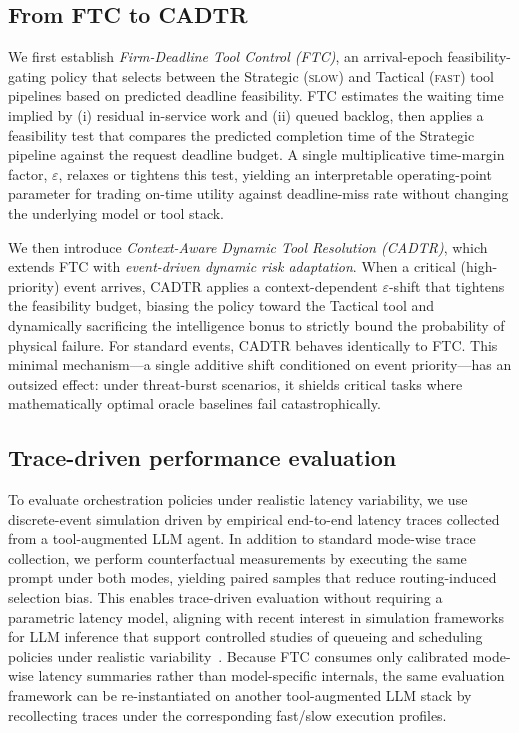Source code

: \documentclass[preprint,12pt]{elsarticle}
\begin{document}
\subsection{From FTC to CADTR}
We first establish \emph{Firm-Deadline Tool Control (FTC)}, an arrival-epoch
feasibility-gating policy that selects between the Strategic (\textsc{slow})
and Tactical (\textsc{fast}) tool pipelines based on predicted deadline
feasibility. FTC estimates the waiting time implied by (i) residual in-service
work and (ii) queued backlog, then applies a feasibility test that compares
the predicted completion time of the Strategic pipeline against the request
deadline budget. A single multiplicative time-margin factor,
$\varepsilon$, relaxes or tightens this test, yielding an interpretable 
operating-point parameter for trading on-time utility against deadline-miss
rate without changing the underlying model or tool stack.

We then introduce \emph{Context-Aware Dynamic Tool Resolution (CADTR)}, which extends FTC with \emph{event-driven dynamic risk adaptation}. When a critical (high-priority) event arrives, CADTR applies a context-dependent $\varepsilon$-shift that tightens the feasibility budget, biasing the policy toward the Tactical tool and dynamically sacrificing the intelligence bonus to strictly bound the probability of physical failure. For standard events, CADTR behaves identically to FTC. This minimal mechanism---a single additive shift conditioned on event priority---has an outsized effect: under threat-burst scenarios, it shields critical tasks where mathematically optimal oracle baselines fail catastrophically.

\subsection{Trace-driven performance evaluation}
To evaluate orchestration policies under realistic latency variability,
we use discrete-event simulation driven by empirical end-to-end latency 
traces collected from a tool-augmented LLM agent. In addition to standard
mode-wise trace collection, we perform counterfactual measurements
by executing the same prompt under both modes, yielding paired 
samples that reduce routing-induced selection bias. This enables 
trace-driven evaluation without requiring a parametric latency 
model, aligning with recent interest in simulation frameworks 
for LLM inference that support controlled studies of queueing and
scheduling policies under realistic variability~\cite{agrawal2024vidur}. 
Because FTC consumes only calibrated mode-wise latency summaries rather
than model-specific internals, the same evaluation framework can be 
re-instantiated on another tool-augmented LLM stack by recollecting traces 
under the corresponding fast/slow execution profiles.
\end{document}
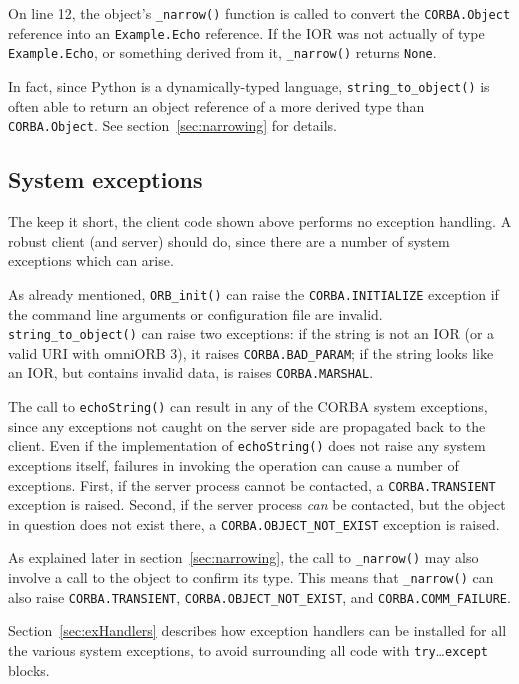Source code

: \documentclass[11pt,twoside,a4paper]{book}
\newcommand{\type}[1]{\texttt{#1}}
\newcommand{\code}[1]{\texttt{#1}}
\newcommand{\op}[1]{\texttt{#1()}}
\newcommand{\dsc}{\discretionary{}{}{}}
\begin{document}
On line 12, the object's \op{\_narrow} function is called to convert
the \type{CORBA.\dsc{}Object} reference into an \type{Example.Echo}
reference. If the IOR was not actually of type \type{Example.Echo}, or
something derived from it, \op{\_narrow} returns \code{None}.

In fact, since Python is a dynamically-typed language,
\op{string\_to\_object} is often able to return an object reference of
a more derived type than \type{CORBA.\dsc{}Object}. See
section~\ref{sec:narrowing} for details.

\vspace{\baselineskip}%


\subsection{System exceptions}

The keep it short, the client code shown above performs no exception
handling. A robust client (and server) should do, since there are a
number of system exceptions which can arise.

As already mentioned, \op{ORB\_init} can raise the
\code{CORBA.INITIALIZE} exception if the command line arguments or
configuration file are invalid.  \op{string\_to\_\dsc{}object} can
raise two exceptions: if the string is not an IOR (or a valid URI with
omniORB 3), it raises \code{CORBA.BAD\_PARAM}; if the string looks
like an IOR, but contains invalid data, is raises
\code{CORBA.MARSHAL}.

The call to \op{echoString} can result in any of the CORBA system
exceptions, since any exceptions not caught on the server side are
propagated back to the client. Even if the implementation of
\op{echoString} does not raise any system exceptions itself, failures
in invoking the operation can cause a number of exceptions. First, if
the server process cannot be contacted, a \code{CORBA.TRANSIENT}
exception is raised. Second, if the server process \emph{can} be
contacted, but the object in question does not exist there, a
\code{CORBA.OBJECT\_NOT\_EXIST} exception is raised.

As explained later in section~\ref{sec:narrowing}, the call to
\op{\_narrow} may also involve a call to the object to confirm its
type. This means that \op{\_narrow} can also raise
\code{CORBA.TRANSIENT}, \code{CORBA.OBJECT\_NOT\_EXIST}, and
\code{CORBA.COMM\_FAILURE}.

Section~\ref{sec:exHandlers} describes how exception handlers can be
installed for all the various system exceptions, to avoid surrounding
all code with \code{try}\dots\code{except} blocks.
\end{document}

• [DIRECTIONS]: Your answer must consist solely of the lines above between the line holding "work and (ii)" and the line holding "for LLM inference", inclusive, copied exactly.

• [SOLUTION FOR THIS TASK]:
work and (ii) queued backlog, then applies a feasibility test that compares
the predicted completion time of the Strategic pipeline against the request
deadline budget. A single multiplicative time-margin factor,
$\varepsilon$, relaxes or tightens this test, yielding an interpretable 
operating-point parameter for trading on-time utility against deadline-miss
rate without changing the underlying model or tool stack.

We then introduce \emph{Context-Aware Dynamic Tool Resolution (CADTR)}, which extends FTC with \emph{event-driven dynamic risk adaptation}. When a critical (high-priority) event arrives, CADTR applies a context-dependent $\varepsilon$-shift that tightens the feasibility budget, biasing the policy toward the Tactical tool and dynamically sacrificing the intelligence bonus to strictly bound the probability of physical failure. For standard events, CADTR behaves identically to FTC. This minimal mechanism---a single additive shift conditioned on event priority---has an outsized effect: under threat-burst scenarios, it shields critical tasks where mathematically optimal oracle baselines fail catastrophically.

\subsection{Trace-driven performance evaluation}
To evaluate orchestration policies under realistic latency variability,
we use discrete-event simulation driven by empirical end-to-end latency 
traces collected from a tool-augmented LLM agent. In addition to standard
mode-wise trace collection, we perform counterfactual measurements
by executing the same prompt under both modes, yielding paired 
samples that reduce routing-induced selection bias. This enables 
trace-driven evaluation without requiring a parametric latency 
model, aligning with recent interest in simulation frameworks 
for LLM inference that support controlled studies of queueing and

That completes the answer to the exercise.